» Entries shown
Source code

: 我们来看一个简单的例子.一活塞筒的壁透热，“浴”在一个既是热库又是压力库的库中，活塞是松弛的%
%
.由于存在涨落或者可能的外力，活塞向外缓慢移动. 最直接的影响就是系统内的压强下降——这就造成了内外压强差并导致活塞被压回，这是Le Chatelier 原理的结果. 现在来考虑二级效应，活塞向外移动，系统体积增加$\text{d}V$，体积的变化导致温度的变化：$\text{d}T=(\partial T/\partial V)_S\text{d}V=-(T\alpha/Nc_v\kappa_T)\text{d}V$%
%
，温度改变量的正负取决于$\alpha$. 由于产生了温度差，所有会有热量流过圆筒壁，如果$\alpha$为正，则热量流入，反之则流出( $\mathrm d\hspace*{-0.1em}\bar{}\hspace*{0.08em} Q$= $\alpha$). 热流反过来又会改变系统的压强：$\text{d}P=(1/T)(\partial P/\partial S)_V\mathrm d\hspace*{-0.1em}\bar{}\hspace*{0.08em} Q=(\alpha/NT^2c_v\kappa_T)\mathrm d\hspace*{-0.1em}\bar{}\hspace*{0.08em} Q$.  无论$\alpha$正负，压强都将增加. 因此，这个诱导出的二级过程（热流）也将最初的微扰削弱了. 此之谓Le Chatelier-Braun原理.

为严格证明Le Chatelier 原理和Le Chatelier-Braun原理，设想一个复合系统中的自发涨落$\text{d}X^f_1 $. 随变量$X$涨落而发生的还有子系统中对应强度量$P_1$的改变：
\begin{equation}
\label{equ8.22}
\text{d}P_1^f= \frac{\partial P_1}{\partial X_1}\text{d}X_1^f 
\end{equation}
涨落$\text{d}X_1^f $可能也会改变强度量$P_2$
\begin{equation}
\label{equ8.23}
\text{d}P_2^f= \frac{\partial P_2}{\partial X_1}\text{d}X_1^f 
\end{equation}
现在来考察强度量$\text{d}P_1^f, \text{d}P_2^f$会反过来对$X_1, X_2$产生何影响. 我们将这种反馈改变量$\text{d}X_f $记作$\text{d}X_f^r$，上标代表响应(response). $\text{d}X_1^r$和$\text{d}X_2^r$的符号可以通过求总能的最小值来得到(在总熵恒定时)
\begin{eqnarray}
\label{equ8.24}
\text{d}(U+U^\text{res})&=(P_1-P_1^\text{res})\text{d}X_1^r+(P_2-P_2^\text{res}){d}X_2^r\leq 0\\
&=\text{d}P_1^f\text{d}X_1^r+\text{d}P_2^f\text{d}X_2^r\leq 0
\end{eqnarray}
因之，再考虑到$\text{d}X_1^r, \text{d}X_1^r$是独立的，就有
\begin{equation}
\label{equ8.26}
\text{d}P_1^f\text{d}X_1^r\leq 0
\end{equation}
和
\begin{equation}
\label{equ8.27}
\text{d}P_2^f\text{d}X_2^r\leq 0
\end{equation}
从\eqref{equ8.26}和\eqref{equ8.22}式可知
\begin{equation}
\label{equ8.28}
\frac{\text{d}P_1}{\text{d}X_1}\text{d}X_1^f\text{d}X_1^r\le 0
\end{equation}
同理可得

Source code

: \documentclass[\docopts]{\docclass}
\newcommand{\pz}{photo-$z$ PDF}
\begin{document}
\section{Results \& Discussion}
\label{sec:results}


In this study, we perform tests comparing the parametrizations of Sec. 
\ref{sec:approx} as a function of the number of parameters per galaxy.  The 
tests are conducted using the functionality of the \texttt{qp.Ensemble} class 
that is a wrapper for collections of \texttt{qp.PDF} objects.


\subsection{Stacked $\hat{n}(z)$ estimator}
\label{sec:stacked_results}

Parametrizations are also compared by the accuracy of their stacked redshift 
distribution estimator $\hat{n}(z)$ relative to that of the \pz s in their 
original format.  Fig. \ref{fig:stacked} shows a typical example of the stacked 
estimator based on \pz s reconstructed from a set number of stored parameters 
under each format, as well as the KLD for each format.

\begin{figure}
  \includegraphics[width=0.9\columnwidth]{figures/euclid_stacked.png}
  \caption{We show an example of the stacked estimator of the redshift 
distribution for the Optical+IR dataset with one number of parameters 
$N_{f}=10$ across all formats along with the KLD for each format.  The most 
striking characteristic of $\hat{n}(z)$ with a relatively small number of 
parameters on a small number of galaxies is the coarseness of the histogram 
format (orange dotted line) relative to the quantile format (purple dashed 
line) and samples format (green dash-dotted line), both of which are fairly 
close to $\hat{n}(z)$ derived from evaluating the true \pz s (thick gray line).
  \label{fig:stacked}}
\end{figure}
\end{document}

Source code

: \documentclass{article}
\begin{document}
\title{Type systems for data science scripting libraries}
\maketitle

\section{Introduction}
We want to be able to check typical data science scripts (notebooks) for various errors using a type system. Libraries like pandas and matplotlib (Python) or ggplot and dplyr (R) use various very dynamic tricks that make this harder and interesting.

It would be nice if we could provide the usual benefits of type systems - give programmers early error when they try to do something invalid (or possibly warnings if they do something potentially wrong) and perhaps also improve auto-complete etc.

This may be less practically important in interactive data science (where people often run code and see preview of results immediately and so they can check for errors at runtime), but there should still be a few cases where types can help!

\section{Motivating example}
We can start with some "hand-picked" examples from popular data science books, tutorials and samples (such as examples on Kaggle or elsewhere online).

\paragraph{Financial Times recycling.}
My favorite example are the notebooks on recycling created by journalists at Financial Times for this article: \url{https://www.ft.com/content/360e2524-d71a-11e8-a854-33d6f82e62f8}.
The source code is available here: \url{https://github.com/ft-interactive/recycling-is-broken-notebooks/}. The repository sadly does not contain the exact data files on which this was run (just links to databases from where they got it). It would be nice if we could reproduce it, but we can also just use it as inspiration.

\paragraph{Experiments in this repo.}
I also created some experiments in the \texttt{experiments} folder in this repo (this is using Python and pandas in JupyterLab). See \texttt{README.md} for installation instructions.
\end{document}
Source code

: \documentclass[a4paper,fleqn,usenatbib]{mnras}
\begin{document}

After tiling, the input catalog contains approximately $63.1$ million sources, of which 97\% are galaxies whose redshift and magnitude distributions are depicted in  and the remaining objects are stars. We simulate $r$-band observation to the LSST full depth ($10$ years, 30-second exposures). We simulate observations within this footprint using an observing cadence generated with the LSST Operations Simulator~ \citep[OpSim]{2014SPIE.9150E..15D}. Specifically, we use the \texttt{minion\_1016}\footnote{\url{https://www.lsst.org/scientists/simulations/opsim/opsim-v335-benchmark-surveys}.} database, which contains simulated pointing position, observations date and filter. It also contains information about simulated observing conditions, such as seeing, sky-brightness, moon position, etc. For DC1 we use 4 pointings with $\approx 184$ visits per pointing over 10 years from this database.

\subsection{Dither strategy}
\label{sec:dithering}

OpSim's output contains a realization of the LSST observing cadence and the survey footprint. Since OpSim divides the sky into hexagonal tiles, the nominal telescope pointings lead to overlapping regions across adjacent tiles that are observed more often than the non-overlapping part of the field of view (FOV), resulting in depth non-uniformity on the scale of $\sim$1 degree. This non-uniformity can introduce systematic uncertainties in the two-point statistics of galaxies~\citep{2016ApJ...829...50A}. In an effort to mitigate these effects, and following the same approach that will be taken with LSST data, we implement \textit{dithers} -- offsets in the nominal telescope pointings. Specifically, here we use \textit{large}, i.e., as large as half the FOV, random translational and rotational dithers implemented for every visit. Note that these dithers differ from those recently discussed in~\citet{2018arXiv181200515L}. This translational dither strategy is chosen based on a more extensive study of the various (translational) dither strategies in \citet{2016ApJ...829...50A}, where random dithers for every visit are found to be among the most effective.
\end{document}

» Description of the task
Say how many lines in the entries above contain the string "that". Give the number by itself.

» Expected answer
4